No one does period drama better than the French. The British come close and Americans get it right more often than not, usually using locations in Czechoslovakia and Hungary that double for 18th and 19th-century Western Europe; but nothing like the French who have preserved more of their landscape and architecture. This “Count of Monte Cristo” is a feast for the eyes using existing chateaux and surrounding grounds to lend an authenticity that is hard to duplicate. Employing sleight of hand, the hair and makeup department create character and plot points with wigs and masks. The costuming is period perfect befitting the wealth portrayed by the main characters and the rags of the wretched, especially those of Edmund as he suffers in the prison fortress. The cinematography by Nicolas Bolduc is peerless, capturing the lushness of the countryside and the austerity of the unlit prison.
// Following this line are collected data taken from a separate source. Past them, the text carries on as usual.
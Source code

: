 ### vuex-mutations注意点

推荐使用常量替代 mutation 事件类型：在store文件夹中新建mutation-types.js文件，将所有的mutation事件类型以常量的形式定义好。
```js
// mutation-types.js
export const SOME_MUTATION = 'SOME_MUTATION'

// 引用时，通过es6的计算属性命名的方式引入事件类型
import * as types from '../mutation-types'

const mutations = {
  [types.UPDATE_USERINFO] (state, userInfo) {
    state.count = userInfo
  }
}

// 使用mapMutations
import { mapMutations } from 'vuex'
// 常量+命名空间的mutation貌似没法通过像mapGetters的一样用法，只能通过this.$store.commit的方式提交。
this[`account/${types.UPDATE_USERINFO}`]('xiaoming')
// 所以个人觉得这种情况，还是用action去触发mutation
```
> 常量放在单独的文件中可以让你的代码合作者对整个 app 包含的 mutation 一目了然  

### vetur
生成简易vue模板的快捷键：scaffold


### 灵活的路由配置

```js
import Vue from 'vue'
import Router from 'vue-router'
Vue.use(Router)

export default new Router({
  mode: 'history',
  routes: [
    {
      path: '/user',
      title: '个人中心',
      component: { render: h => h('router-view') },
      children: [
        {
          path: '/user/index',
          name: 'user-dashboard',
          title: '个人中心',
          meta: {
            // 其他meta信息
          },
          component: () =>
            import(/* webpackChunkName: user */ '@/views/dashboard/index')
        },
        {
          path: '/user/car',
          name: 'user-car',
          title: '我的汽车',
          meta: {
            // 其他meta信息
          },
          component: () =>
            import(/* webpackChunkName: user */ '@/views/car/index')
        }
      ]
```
But this is nothing without the superb actors, many of whom are stars of the Comédie Française, attesting to their theatrical experience and the subtlety they bring to their roles. Of special note are the villains. Bastien Bouillon brings an ambivalence to the evil narcissism of Fernand de Morcerf, whose betrayal of Dantès may be the greatest. Patrick Mille, as Danglers, has the self-satisfied air of a man who cheats, schemes and is unapologetic about his lack of moral compass. It is Laurent Lafitte as Villefort who brings a gravitas to the prosecutor who distrusts all and, in having the most to lose, treads more carefully around the others, always setting up a fall guy whenever possible. But there is no Count of Monte Cristo without the breathtaking performance of Pierre Niney, who brings a believability to his Edmund Dantès who uses all the colors of an emotional palette and his expressive eyes to tell a story even when there is no dialogue. He is a veritable marvel of depth, character and believability.
If you like a good story, there is none better than this must-see movie.
In French with English subtitles.
Now playing at the Laemmle Royal, opening wider on Jan. 3.